National Weather Service Of Paducah Promotes Severe Spring Weather Safety
The National Weather Service (NWS) of Paducah aims to promote severe weather safety with a week-long educational campaign.
The Spring Severe Weather Safety and Preparedness campaigns cover Kentucky, Missouri, Illinois, and Indiana.
As part of the safety and preparedness week event, Kentucky will also hold a statewide tornado drill on Wednesday, March 3 at 10 a.m. CST.
Rachel Trevino, a meteorologist at the NWS of Paducah, said spring severe weather usually takes place starting in March and continues through May or early June. The most severe weather is expected in April and May. She also said this year looks to be on track to produce the traditional weather patterns for the area.
The campaign is strategically planned to take place shortly before the spring severe weather season, intended to increase awareness of the hazards of severe storms as well as encourage a higher quality response to threats, according to the National Weather Service of Paducah’s website.
During each day of the campaign, the NWS will post graphics including tips, facts, and more regarding extreme weather preparedness.

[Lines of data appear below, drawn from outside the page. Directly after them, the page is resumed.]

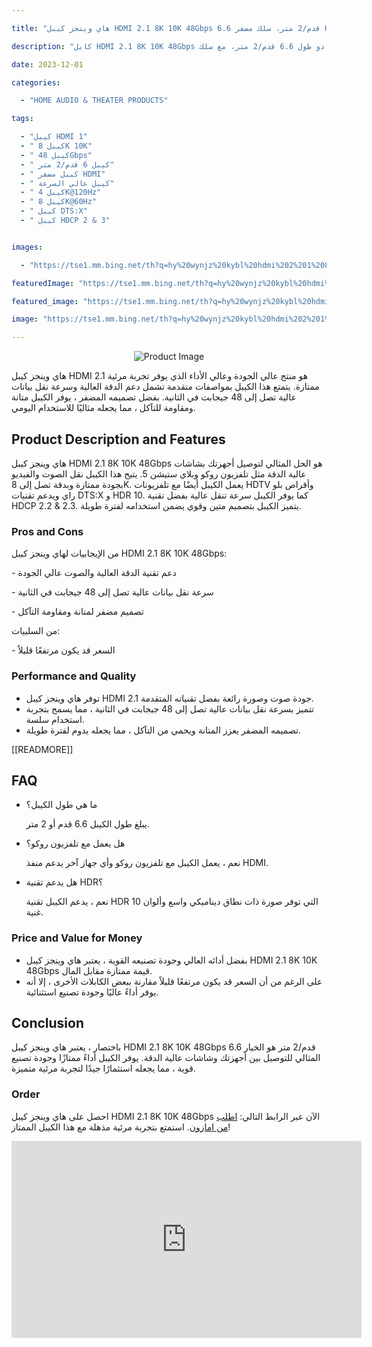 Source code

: ---
title: "هاي وينجز كيبل HDMI 2.1 8K 10K 48Gbps 6.6 قدم/2 متر، سلك مضفر HDMI عالي السرعة معتمد - 4K عند 120Hz 8K@60Hz، DTS:X، HDCP 2.2 &amp; 2.3، HDR 10 متوافق مع تلفزيون روكو/بلاي ستيشن 5/HDTV/بلو راي"
description: "كابل HDMI 2.1 8K 10K 48Gbps ذو طول 6.6 قدم/2 متر، مع سلك HDMI مضفر عالي السرعة، يعمل على تقنية 4K بسرعة 120Hz و 8K بسرعة 60Hz، يدعم DTS:X، HDCP 2.2 و 2.3، متوافق مع HDR 10 وأجهزة تلفزيون روكو وبلاي ستيشن 5 وأجهزة HDTV وبلو راي. (KODE ASIN=B08M9HND4F, TAG=indrajaya-20)"
date: 2023-12-01
categories:
  - "HOME AUDIO & THEATER PRODUCTS"
tags:
  - "كيبل HDMI 1"
  - " كيبل 8K 10K"
  - " كيبل 48Gbps"
  - " كيبل 6 قدم/2 متر"
  - " كيبل مضفر HDMI"
  - " كيبل عالي السرعة"
  - " كيبل 4K@120Hz"
  - " كيبل 8K@60Hz"
  - " كيبل DTS:X"
  - " كيبل HDCP 2 & 3"

images:
  - "https://tse1.mm.bing.net/th?q=hy%20wynjz%20kybl%20hdmi%202%201%208k%2010k%2048gbps%206%206%20qdm%202%20mtr%20slk%20mdfr%20hdmi%20ly%20lsr%20m%20tmd%204k%20nd%20120hz%208k%2060hz%20dts%20x%20hdcp%202%202%202%203%20hdr%2010%20mtwfq%20m%20tlfzywn%20rwkw%20bly%20styshn%205%20hdtv%20blw%20ry%20kode%20asin%20b08m9hnd4f%20tag%20indrajaya%2020"
featuredImage: "https://tse1.mm.bing.net/th?q=hy%20wynjz%20kybl%20hdmi%202%201%208k%2010k%2048gbps%206%206%20qdm%202%20mtr%20slk%20mdfr%20hdmi%20ly%20lsr%20m%20tmd%204k%20nd%20120hz%208k%2060hz%20dts%20x%20hdcp%202%202%202%203%20hdr%2010%20mtwfq%20m%20tlfzywn%20rwkw%20bly%20styshn%205%20hdtv%20blw%20ry%20kode%20asin%20b08m9hnd4f%20tag%20indrajaya%2020"
featured_image: "https://tse1.mm.bing.net/th?q=hy%20wynjz%20kybl%20hdmi%202%201%208k%2010k%2048gbps%206%206%20qdm%202%20mtr%20slk%20mdfr%20hdmi%20ly%20lsr%20m%20tmd%204k%20nd%20120hz%208k%2060hz%20dts%20x%20hdcp%202%202%202%203%20hdr%2010%20mtwfq%20m%20tlfzywn%20rwkw%20bly%20styshn%205%20hdtv%20blw%20ry%20kode%20asin%20b08m9hnd4f%20tag%20indrajaya%2020"
image: "https://tse1.mm.bing.net/th?q=hy%20wynjz%20kybl%20hdmi%202%201%208k%2010k%2048gbps%206%206%20qdm%202%20mtr%20slk%20mdfr%20hdmi%20ly%20lsr%20m%20tmd%204k%20nd%20120hz%208k%2060hz%20dts%20x%20hdcp%202%202%202%203%20hdr%2010%20mtwfq%20m%20tlfzywn%20rwkw%20bly%20styshn%205%20hdtv%20blw%20ry%20kode%20asin%20b08m9hnd4f%20tag%20indrajaya%2020"
---

<center><img alt="Product Image" src="https://tse1.mm.bing.net/th?q=image هاي وينجز كيبل HDMI 2.1 8K 10K 48Gbps 6.6 قدم/2 متر، سلك مضفر HDMI عالي السرعة معتمد - 4K عند 120Hz 8K@60Hz، DTS:X، HDCP 2.2 &amp; 2.3، HDR 10 متوافق مع تلفزيون روكو/بلاي ستيشن 5/HDTV/بلو راي (KODE ASIN=B08M9HND4F, TAG=indrajaya-20)"/></center>

<p>هاي وينجز كيبل HDMI 2.1 هو منتج عالي الجودة وعالي الأداء الذي يوفر تجربة مرئية ممتازة. يتمتع هذا الكيبل بمواصفات متقدمة تشمل دعم الدقة العالية وسرعة نقل بيانات عالية تصل إلى 48 جيجابت في الثانية. بفضل تصميمه المضفر ، يوفر الكيبل متانة ومقاومة للتآكل ، مما يجعله مثاليًا للاستخدام اليومي.</p>

<h2>Product Description and Features</h2>

<p>هاي وينجز كيبل HDMI 2.1 8K 10K 48Gbps هو الحل المثالي لتوصيل أجهزتك بشاشات عالية الدقة مثل تلفزيون روكو وبلاي ستيشن 5. يتيح هذا الكيبل نقل الصوت والفيديو بجودة ممتازة وبدقة تصل إلى 8K. يعمل الكيبل أيضًا مع تلفزيونات HDTV وأقراص بلو راي ويدعم تقنيات DTS:X و HDR 10. كما يوفر الكيبل سرعة تنقل عالية بفضل تقنية HDCP 2.2 &amp; 2.3. يتميز الكيبل بتصميم متين وقوي يضمن استخدامه لفترة طويلة.</p>

<h3>Pros and Cons</h3>

<p>من الإيجابيات لهاي وينجز كيبل HDMI 2.1 8K 10K 48Gbps:</p>

<p>- دعم تقنية الدقة العالية والصوت عالي الجودة</p>

<p>- سرعة نقل بيانات عالية تصل إلى 48 جيجابت في الثانية</p>

<p>- تصميم مضفر لمتانة ومقاومة التآكل</p>

<p>من السلبيات:</p>

<p>- السعر قد يكون مرتفعًا قليلاً</p>

<h3>Performance and Quality</h3>

<ul>

<li>توفر هاي وينجز كيبل HDMI 2.1 جودة صوت وصورة رائعة بفضل تقنياته المتقدمة.</li>

<li>تتميز بسرعة نقل بيانات عالية تصل إلى 48 جيجابت في الثانية ، مما يسمح بتجربة استخدام سلسة.</li>

<li>تصميمه المضفر يعزز المتانة ويحمي من التآكل ، مما يجعله يدوم لفترة طويلة.</li>

</ul>

 [[READMORE]] 



<h2>FAQ</h2>

<ul>

<li>ما هي طول الكيبل؟</li>

<p>يبلغ طول الكيبل 6.6 قدم أو 2 متر.</p>

<li>هل يعمل مع تلفزيون روكو؟</li>

<p>نعم ، يعمل الكيبل مع تلفزيون روكو وأي جهاز آخر يدعم منفذ HDMI.</p>

<li>هل يدعم تقنية HDR؟</li>

<p>نعم ، يدعم الكيبل تقنية HDR 10 التي توفر صورة ذات نطاق ديناميكي واسع وألوان غنية.</p>

</ul>

<h3>Price and Value for Money</h3>

<ul>

<li>بفضل أدائه العالي وجودة تصنيعه القوية ، يعتبر هاي وينجز كيبل HDMI 2.1 8K 10K 48Gbps قيمة ممتازة مقابل المال.</li>

<li>على الرغم من أن السعر قد يكون مرتفعًا قليلاً مقارنة ببعض الكابلات الأخرى ، إلا أنه يوفر أداءً عاليًا وجودة تصنيع استثنائية.</li>

</ul>

<h2>Conclusion</h2>

<p>باختصار ، يعتبر هاي وينجز كيبل HDMI 2.1 8K 10K 48Gbps 6.6 قدم/2 متر هو الخيار المثالي للتوصيل بين أجهزتك وشاشات عالية الدقة. يوفر الكيبل أداءً ممتازًا وجودة تصنيع قوية ، مما يجعله استثمارًا جيدًا لتجربة مرئية متميزة.</p>

<h3>Order</h3>

<p>احصل على هاي وينجز كيبل HDMI 2.1 8K 10K 48Gbps الآن عبر الرابط التالي: <a href="https://www.amazon.com/dp/B08M9HND4F/?tag=indrajaya-20">اطلب من امازون</a>. استمتع بتجربة مرئية مذهلة مع هذا الكيبل الممتاز!</p>

<iframe width="560" height="315" src="https://www.youtube.com/embed/4iEhGLfe8a0" title="هاي وينجز كيبل Hdmi 2.1 8K 10K 48Gbps 6.6 قدم/2 متر، سلك مضفر Hdmi عالي السرعة معتمد - 4K عند 120Hz 8K@60Hz، Dts:X، Hdcp 2.2 & 2.3، Hdr 10 متوافق مع تلفزيون روكو/بلاي ستيشن 5/Hdtv/بلو راي (Kode Asin=B08M9Hnd4F, Tag=Indrajaya-20)" frameborder="0" allow="accelerometer; autoplay; clipboard-write; encrypted-media; gyroscope; picture-in-picture; web-share" allowfullscreen></iframe>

These tips include advice, such as staying aware of daily forecasts and road safety in the event of a tornado.
Trevino said it’s an annual event that aims to keep people safe in a season known to bring hazardous thunderstorms with high winds and tornados. Trevino also stressed the importance of being knowledgeable of the potential hazards of the season, as well as preparing plans of action before the need arises.
“If you haven’t thought about what you want to do, it takes longer to decide what to do and to make a good decision,” she said.
She said it’s important to educate and prepare children and teens for the coming season, pointing to school tornado drills that serve to not only keep students safe but also to keep them calm in the case of a weather emergency. She said preparing children for inclement weather situations before they occur may serve to reduce panic in the event that their guardian is out of the house.